*Exercise goal:* Show every line in the entries below where the word "their" appears.

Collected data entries
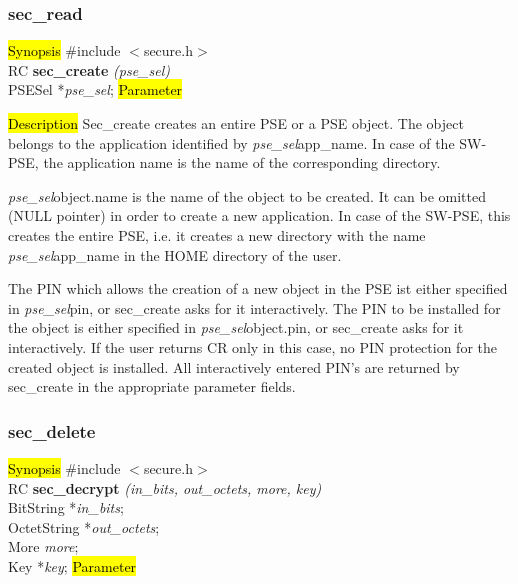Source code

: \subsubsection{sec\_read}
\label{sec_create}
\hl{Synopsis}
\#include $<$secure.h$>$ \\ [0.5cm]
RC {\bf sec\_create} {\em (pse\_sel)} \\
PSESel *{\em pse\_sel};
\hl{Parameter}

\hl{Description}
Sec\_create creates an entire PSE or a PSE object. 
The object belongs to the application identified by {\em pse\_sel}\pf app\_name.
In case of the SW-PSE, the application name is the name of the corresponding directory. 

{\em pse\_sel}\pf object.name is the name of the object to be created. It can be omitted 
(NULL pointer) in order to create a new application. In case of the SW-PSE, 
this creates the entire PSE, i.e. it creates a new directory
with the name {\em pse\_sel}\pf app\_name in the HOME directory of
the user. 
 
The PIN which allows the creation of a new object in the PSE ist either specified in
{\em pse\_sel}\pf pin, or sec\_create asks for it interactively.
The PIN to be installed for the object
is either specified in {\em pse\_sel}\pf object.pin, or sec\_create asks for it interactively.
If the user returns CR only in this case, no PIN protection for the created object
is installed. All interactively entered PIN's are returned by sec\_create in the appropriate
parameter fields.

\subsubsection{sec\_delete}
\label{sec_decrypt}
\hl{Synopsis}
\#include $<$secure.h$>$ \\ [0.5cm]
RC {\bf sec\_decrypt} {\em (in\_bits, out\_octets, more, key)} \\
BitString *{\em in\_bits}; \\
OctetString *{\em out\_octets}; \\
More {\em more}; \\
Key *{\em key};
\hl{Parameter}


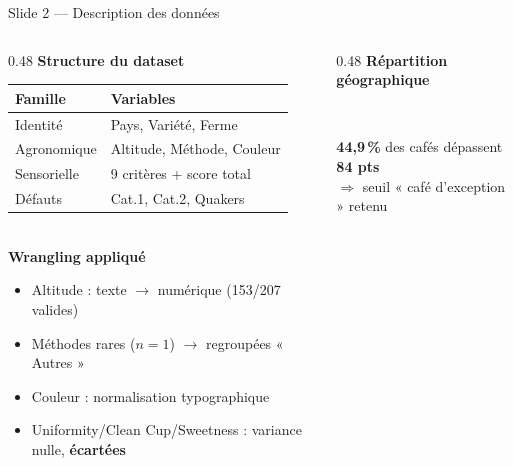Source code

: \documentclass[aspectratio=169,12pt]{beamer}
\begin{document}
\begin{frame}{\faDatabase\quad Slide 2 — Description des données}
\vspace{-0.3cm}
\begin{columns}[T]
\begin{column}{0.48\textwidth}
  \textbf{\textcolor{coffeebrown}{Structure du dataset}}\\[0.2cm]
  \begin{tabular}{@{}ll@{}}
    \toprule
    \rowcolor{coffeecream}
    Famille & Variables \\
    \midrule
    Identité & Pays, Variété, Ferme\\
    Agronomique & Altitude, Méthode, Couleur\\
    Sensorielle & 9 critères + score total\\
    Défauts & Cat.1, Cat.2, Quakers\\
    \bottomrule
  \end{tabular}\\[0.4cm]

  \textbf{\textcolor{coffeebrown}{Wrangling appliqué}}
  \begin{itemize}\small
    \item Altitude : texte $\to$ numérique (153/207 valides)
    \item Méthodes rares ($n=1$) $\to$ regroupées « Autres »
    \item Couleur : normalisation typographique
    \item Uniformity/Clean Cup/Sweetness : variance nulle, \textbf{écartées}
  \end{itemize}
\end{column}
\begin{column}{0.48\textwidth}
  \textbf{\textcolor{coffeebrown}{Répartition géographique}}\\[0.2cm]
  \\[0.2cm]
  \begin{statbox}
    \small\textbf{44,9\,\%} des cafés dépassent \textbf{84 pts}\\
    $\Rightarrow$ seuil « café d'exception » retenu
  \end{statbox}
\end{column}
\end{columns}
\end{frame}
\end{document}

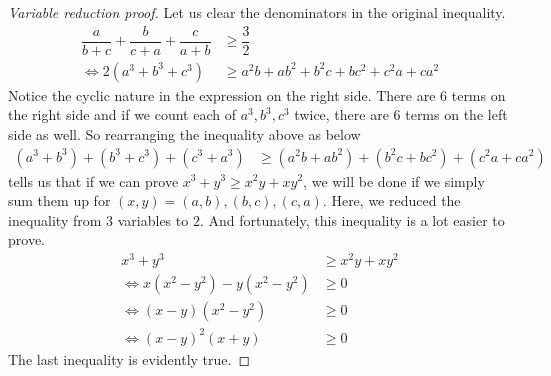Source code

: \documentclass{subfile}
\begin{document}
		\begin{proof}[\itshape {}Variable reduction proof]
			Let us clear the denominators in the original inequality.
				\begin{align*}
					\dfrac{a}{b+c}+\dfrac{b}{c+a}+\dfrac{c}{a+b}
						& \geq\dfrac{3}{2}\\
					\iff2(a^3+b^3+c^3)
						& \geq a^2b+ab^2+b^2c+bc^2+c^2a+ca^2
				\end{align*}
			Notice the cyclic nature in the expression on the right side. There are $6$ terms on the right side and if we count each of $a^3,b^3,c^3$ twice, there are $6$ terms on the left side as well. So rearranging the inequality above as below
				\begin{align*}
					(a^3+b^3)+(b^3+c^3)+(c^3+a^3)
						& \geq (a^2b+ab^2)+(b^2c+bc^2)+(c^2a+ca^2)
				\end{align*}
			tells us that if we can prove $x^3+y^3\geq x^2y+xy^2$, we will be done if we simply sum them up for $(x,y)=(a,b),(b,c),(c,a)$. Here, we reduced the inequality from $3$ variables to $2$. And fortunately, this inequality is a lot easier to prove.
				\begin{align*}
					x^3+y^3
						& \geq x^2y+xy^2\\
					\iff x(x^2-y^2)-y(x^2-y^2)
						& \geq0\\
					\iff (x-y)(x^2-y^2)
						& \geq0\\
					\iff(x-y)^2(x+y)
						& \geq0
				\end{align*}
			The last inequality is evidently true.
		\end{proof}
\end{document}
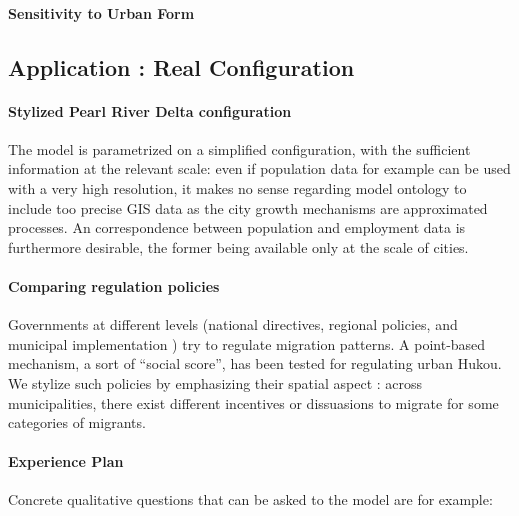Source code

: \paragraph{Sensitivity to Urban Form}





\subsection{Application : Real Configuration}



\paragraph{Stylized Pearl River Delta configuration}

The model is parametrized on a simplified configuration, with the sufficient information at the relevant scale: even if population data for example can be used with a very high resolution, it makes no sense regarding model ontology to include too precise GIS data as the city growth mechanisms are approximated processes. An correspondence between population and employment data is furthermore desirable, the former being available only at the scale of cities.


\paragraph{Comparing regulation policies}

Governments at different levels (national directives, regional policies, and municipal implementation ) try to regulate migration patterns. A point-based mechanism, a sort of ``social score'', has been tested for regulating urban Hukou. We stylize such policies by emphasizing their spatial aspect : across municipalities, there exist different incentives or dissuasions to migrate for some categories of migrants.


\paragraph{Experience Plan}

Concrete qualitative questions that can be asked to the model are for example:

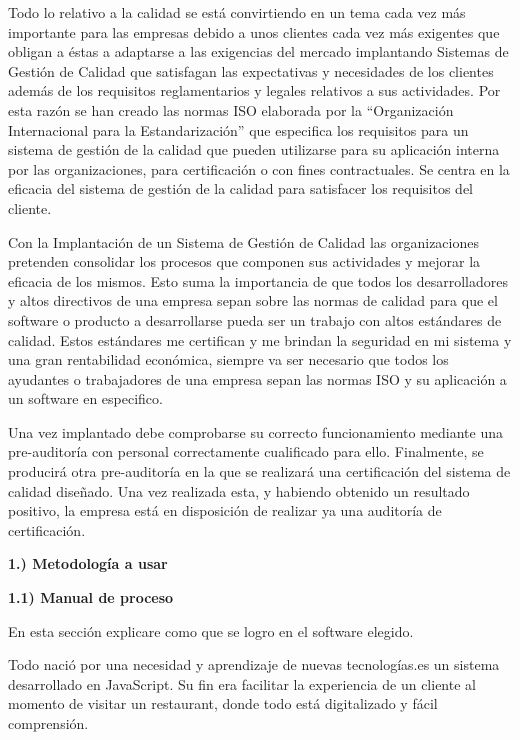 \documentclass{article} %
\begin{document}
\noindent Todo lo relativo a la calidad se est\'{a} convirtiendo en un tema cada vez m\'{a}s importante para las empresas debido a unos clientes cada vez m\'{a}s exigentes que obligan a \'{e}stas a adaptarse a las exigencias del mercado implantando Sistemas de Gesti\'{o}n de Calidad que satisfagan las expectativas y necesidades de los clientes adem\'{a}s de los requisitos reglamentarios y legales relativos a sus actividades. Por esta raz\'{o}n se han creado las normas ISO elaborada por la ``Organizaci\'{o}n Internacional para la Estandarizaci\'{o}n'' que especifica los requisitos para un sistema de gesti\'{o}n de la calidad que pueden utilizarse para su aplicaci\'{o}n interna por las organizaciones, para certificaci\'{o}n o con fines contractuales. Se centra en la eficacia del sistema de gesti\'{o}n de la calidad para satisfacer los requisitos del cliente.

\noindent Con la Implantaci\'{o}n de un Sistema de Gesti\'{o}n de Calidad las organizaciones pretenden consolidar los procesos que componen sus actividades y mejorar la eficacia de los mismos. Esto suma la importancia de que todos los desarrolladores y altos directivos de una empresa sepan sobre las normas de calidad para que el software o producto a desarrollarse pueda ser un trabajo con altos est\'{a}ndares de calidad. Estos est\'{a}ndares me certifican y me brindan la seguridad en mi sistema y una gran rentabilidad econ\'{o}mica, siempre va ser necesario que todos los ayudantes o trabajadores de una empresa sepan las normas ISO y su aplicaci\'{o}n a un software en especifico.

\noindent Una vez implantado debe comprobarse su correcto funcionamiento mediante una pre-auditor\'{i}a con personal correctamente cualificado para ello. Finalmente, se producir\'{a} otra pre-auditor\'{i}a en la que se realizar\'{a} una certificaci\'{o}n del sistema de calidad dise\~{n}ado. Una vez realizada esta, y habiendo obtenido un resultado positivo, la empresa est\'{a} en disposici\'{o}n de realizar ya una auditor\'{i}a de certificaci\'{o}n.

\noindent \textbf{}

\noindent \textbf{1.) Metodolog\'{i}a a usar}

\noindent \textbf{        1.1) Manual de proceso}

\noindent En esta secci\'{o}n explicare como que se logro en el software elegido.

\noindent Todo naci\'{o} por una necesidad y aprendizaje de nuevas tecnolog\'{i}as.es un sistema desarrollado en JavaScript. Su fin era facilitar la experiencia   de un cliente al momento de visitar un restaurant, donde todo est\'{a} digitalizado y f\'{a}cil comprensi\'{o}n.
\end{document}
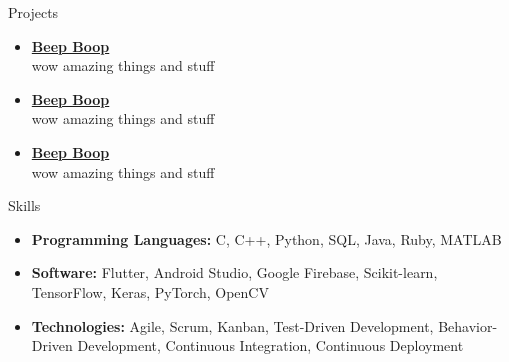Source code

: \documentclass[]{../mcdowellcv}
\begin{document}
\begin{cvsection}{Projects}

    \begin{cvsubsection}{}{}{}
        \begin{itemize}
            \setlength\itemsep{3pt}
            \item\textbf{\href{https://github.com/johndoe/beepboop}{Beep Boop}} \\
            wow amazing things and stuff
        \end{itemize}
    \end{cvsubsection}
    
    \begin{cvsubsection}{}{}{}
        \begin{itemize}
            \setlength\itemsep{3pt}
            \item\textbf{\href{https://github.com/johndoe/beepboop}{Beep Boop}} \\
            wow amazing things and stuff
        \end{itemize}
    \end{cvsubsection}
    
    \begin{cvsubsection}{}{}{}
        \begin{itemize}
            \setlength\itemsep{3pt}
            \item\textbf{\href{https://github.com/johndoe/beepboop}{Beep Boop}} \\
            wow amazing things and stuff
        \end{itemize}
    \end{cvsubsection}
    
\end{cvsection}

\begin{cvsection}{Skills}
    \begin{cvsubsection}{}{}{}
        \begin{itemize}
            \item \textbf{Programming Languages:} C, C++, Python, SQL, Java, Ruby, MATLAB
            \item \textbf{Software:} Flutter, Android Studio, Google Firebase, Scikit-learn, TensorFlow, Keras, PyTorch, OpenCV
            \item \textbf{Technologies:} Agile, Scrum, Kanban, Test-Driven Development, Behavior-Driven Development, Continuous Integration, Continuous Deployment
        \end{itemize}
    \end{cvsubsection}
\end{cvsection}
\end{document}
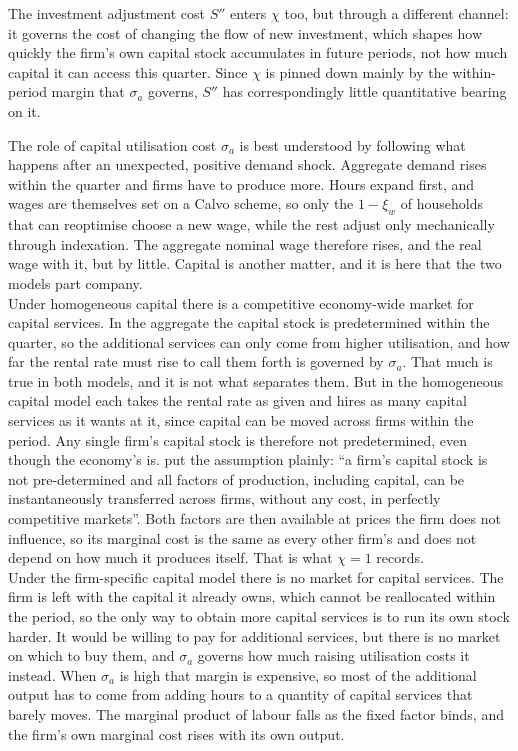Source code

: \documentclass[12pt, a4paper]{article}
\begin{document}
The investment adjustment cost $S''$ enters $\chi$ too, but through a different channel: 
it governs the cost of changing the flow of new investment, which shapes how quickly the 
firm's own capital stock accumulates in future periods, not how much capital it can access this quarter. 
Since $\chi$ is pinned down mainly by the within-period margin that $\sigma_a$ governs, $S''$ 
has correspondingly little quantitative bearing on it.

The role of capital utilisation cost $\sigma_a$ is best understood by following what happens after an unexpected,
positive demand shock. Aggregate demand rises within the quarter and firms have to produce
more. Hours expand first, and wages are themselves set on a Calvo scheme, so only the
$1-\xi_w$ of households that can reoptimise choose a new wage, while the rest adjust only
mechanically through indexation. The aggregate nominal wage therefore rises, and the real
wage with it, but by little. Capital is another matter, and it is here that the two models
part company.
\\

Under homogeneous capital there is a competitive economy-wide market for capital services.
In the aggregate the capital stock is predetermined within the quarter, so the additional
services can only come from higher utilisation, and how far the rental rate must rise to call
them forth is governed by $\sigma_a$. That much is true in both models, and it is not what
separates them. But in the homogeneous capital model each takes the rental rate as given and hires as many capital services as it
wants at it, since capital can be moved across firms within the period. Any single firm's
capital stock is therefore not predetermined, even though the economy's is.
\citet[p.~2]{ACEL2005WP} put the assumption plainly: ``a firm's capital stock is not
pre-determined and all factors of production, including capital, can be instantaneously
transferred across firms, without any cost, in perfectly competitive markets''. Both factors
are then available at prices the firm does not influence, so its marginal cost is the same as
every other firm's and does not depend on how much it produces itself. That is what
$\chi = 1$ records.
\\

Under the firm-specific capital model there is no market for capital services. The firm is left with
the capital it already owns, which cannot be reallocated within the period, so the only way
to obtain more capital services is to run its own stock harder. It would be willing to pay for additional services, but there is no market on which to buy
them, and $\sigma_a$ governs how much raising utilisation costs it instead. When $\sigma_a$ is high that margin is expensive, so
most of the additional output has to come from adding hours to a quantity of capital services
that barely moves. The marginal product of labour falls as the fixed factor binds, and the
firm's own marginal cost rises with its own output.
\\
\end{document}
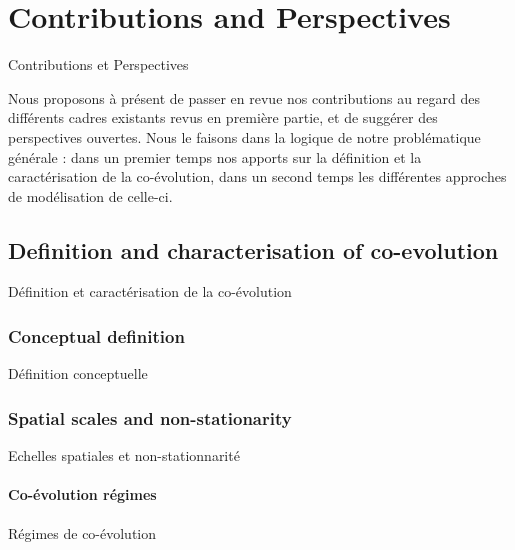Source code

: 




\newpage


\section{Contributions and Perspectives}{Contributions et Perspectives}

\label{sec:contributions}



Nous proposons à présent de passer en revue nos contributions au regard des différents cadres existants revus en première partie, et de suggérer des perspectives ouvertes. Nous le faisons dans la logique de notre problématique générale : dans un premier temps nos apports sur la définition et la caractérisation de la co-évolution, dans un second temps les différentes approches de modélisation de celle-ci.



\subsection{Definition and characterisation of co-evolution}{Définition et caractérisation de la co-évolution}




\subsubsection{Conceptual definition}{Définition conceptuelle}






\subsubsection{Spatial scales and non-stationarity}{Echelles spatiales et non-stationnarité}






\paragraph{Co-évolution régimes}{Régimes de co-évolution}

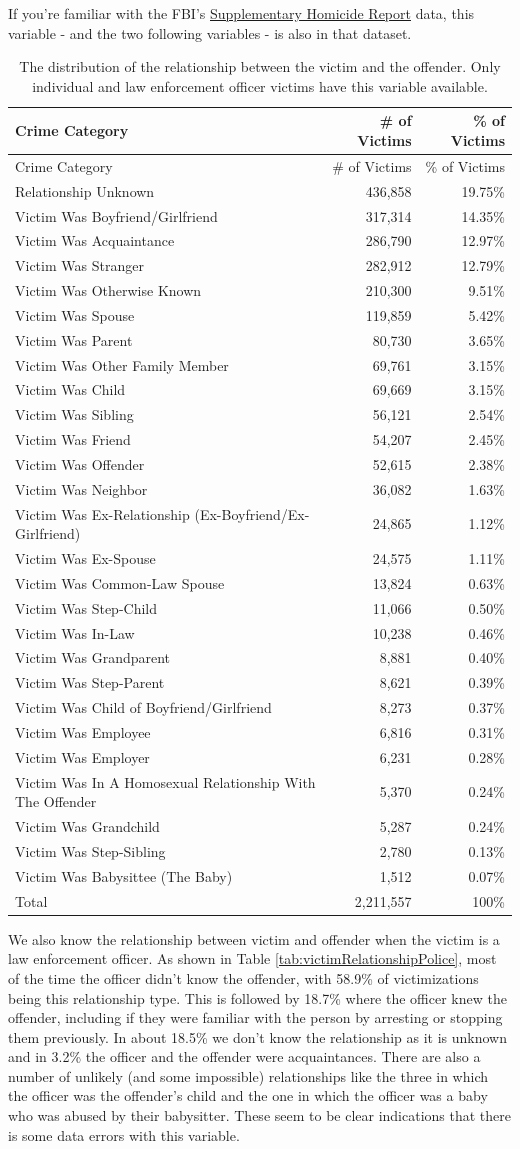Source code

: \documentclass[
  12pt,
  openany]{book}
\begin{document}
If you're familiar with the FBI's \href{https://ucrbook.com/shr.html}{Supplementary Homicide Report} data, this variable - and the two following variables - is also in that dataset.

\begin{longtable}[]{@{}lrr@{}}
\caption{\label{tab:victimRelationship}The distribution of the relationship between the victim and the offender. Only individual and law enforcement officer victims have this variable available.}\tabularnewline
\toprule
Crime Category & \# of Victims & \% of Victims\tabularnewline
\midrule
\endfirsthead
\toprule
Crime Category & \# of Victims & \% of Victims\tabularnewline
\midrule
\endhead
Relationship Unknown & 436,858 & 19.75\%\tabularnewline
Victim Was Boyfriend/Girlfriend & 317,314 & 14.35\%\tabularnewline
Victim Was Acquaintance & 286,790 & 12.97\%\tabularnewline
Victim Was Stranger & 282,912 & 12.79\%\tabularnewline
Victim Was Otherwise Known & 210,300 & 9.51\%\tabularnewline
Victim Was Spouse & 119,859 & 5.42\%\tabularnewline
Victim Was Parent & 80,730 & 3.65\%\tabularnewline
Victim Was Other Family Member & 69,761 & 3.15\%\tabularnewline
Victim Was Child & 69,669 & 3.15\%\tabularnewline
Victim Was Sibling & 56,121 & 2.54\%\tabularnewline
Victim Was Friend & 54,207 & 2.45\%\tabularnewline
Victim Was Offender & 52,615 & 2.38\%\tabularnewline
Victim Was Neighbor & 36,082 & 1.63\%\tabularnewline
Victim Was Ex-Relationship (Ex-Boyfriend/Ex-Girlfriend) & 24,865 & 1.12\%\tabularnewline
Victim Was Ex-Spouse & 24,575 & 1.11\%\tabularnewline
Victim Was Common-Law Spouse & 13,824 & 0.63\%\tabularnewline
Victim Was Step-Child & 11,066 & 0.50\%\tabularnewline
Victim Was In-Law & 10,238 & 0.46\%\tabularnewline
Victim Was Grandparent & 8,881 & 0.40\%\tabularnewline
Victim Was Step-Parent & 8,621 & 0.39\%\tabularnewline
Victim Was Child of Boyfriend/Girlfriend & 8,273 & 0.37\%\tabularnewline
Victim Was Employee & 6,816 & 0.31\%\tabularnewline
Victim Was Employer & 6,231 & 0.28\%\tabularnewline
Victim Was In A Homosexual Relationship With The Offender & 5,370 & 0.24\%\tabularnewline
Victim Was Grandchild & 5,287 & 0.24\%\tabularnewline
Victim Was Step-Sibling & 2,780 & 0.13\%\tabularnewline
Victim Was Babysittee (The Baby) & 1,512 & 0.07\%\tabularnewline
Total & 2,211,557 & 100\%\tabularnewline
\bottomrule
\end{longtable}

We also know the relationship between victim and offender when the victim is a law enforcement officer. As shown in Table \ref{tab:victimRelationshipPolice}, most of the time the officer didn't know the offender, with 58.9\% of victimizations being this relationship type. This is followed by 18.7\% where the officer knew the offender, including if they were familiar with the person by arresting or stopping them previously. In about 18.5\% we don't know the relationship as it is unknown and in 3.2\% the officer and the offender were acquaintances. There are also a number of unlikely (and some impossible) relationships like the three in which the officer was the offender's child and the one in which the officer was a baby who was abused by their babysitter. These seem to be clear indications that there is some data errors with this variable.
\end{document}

*Answer to this exercise:*
Governments at different levels (national directives, regional policies, and municipal implementation ) try to regulate migration patterns. A point-based mechanism, a sort of ``social score'', has been tested for regulating urban Hukou. We stylize such policies by emphasizing their spatial aspect : across municipalities, there exist different incentives or dissuasions to migrate for some categories of migrants.
We also know the relationship between victim and offender when the victim is a law enforcement officer. As shown in Table \ref{tab:victimRelationshipPolice}, most of the time the officer didn't know the offender, with 58.9\% of victimizations being this relationship type. This is followed by 18.7\% where the officer knew the offender, including if they were familiar with the person by arresting or stopping them previously. In about 18.5\% we don't know the relationship as it is unknown and in 3.2\% the officer and the offender were acquaintances. There are also a number of unlikely (and some impossible) relationships like the three in which the officer was the offender's child and the one in which the officer was a baby who was abused by their babysitter. These seem to be clear indications that there is some data errors with this variable.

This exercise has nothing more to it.